» Data to process
###

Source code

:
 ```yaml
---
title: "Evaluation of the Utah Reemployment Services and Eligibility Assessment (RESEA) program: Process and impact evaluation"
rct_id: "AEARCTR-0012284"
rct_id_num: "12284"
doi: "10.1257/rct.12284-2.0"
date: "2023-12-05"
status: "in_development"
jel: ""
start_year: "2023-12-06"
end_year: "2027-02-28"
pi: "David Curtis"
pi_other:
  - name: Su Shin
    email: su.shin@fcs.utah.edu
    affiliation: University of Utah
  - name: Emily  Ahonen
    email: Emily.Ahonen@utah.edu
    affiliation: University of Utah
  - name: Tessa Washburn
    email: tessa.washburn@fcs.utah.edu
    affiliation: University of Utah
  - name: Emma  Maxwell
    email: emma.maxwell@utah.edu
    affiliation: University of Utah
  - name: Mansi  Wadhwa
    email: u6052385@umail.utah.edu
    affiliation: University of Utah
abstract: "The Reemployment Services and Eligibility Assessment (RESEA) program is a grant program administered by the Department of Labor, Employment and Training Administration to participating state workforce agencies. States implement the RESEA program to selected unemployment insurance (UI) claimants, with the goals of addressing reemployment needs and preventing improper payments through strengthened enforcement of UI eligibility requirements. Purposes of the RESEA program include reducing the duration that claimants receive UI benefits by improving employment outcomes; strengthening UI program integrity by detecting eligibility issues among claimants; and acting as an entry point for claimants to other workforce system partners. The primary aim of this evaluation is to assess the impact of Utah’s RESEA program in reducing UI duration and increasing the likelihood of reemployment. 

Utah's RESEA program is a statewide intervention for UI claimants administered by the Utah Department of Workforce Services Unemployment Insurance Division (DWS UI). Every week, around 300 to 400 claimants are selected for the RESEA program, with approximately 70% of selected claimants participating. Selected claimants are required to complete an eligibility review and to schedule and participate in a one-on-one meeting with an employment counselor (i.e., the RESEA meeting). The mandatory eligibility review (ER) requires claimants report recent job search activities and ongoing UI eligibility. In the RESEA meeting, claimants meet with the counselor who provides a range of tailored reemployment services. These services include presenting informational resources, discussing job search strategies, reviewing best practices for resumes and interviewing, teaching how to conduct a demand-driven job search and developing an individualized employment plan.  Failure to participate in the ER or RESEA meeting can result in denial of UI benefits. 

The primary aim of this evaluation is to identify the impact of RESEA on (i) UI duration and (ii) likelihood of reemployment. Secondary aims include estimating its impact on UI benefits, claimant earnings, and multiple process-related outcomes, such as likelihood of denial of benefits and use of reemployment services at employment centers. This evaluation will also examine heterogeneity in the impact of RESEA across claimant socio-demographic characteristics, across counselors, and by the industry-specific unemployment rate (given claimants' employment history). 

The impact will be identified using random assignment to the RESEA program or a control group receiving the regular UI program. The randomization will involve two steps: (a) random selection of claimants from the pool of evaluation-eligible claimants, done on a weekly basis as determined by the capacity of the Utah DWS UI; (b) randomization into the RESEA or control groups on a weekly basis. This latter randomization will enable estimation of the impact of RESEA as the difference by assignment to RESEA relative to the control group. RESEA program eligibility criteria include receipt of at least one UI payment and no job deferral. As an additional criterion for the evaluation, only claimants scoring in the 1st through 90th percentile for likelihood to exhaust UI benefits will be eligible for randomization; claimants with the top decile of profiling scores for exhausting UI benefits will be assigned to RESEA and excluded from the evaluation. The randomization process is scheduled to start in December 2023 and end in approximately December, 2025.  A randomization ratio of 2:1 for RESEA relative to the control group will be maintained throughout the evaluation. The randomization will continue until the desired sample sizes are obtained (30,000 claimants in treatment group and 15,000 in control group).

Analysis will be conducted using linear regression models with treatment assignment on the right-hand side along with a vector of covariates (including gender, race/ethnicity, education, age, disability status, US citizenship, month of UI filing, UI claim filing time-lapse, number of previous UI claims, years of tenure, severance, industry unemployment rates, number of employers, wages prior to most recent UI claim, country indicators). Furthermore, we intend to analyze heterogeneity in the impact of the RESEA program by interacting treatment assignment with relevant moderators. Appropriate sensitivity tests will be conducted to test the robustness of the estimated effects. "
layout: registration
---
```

###

» Prompt
Your answer should be all lines from the data that contain "status".

» Answer to the problem
status: "in_development"
Analysis will be conducted using linear regression models with treatment assignment on the right-hand side along with a vector of covariates (including gender, race/ethnicity, education, age, disability status, US citizenship, month of UI filing, UI claim filing time-lapse, number of previous UI claims, years of tenure, severance, industry unemployment rates, number of employers, wages prior to most recent UI claim, country indicators). Furthermore, we intend to analyze heterogeneity in the impact of the RESEA program by interacting treatment assignment with relevant moderators. Appropriate sensitivity tests will be conducted to test the robustness of the estimated effects. "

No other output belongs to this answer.